Using bank transactions data to measure household spending


As the COVID-19 pandemic gathered pace early last year, the ABS secured access to additional data sources to assist in producing our statistics, including from selected banks which provided de-identified data in an aggregated format. Through this period of rapid change, the banks provided monthly data to assist with the compilation of household final consumption expenditure (HFCE) estimates, helping enhance the quality of Australia’s national accounts statistics. Banks data continues to provide a rich and valuable data source to support and supplement our estimates, and also offers opportunities for more frequent estimates.

A monthly indicator of household spending

The ABS has been working with selected banks to explore the possibility of producing a new monthly indicator of consumer spending. The banks are providing data for transactions recorded either from merchants, who have card terminals or eCommerce terminals with that bank, or customers who have cards with that bank. Other variables differ across the banks, with different levels of geography and differences in time series length. Data supplied by banks is aggregated at either merchant category, retail category or industry class.

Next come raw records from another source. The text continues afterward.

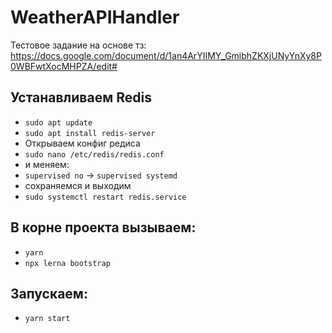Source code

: # WeatherAPIHandler
Тестовое задание на основе тз: https://docs.google.com/document/d/1an4ArYIIMY_GmibhZKXjUNyYnXy8P0WBFwtXocMHPZA/edit#
## Устанавливаем Redis
- `sudo apt update`
- `sudo apt install redis-server`
- Открываем конфиг редиса
- `sudo nano /etc/redis/redis.conf`
- и меняем: 
- `supervised no` -> `supervised systemd`
- сохраняемся и выходим
- `sudo systemctl restart redis.service`

## В корне проекта вызываем:
- `yarn`
- `npx lerna bootstrap`

## Запускаем:
- `yarn start`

The ABS first assigned the various banks’ spending categories to the international Classification of Individual Consumption According to Purpose (COICOP) used in the Australian national accounts. Some bank spending categories are excluded, for example spending categories that are defined as capital rather than consumption in the national accounts.

This monthly indicator is still in the early stages of development, although we are already seeing improvements in the methodology for supplementing the banks data and in compilation processes. This spotlight provides an overview of developments to date.

Alignment with quarterly national accounts estimates

To demonstrate alignment with quarterly national accounts HFCE, the monthly indicator series was aggregated to a quarterly frequency. At this stage, 7 out of 12 categories of expenditure have demonstrated good, or reasonably good, alignment with quarterly national accounts HFCE estimates, while the remaining 5 categories require improvement. Figures 1 – 5 illustrate some of the categories with good alignment.


There are some spending categories for which banks data is not suitable for measuring household spending. For example, rent for housing, water and sewerage charges, electricity, gas and other fuels, and purchase of vehicles. These are not well represented by banks card transactions data as households rarely use credit or debit cards to pay for these types of expenditure and they are not usually recorded at a card terminal. To estimate monthly household spending for these categories, the ABS is looking for data that better represents this spending, such as banks data from other payment channels, including BPAY, and data from alternative sources.

The national accounts measurement of some spending categories doesn’t conceptually align with banks transactions data. For example, household expenditure for insurance and other financial services and gambling is a margin between spending and return whereas banks transactions data represents total spending. Additionally, the spending category of education services is represented in banks transaction data on a cash basis rather than an accrual basis with large spikes at the beginning of the first and the second semesters. This reflects when payments were made rather than when the education services were consumed.

Once the monthly indicator has been further developed, the ABS will publish a full quality assessment in late 2021. The ABS appreciates the support of the data providers which has enabled these important statistics to be produced.